*PROBLEM DESCRIPTION*. Your answer must be every line of the data below that holds the string "webcontainers", copied exactly.

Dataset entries
::::::::

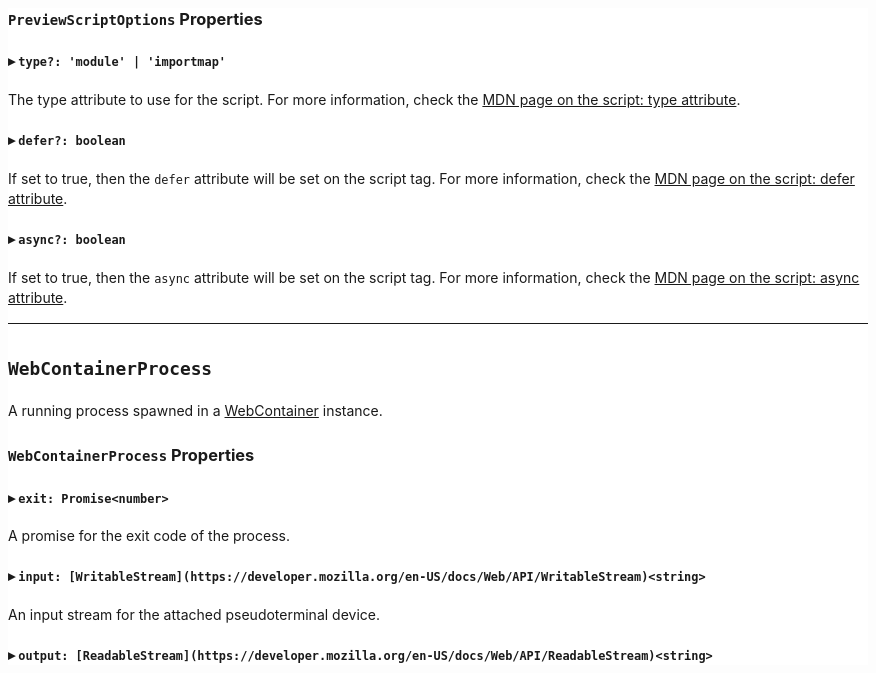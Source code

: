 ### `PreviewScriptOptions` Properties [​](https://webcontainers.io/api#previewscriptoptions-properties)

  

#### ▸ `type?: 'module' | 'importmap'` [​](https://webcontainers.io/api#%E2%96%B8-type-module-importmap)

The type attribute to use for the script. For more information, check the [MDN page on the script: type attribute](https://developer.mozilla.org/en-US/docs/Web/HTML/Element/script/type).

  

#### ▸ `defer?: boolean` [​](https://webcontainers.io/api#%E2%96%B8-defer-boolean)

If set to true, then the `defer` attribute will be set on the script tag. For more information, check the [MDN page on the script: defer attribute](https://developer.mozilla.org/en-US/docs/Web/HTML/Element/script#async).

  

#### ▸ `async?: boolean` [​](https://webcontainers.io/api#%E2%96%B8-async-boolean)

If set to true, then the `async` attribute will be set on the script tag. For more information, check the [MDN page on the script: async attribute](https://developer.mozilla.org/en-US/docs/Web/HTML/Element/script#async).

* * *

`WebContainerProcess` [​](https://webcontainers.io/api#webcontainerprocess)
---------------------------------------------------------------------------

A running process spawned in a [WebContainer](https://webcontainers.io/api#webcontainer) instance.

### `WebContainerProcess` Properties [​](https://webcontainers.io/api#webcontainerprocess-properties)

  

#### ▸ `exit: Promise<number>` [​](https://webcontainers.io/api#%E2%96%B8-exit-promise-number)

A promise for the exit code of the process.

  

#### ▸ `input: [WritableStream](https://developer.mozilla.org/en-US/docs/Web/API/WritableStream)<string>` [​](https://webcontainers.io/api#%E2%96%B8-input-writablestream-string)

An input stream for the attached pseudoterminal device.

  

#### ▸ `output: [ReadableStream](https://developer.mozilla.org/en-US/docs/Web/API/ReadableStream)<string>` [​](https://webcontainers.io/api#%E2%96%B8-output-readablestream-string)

::::::::

*RESPONSE TO THE EXERCISE*.
: ### `PreviewScriptOptions` Properties [​](https://webcontainers.io/api#previewscriptoptions-properties)
#### ▸ `type?: 'module' | 'importmap'` [​](https://webcontainers.io/api#%E2%96%B8-type-module-importmap)
#### ▸ `defer?: boolean` [​](https://webcontainers.io/api#%E2%96%B8-defer-boolean)
#### ▸ `async?: boolean` [​](https://webcontainers.io/api#%E2%96%B8-async-boolean)
`WebContainerProcess` [​](https://webcontainers.io/api#webcontainerprocess)
A running process spawned in a [WebContainer](https://webcontainers.io/api#webcontainer) instance.
### `WebContainerProcess` Properties [​](https://webcontainers.io/api#webcontainerprocess-properties)
#### ▸ `exit: Promise<number>` [​](https://webcontainers.io/api#%E2%96%B8-exit-promise-number)
#### ▸ `input: [WritableStream](https://developer.mozilla.org/en-US/docs/Web/API/WritableStream)<string>` [​](https://webcontainers.io/api#%E2%96%B8-input-writablestream-string)
#### ▸ `output: [ReadableStream](https://developer.mozilla.org/en-US/docs/Web/API/ReadableStream)<string>` [​](https://webcontainers.io/api#%E2%96%B8-output-readablestream-string)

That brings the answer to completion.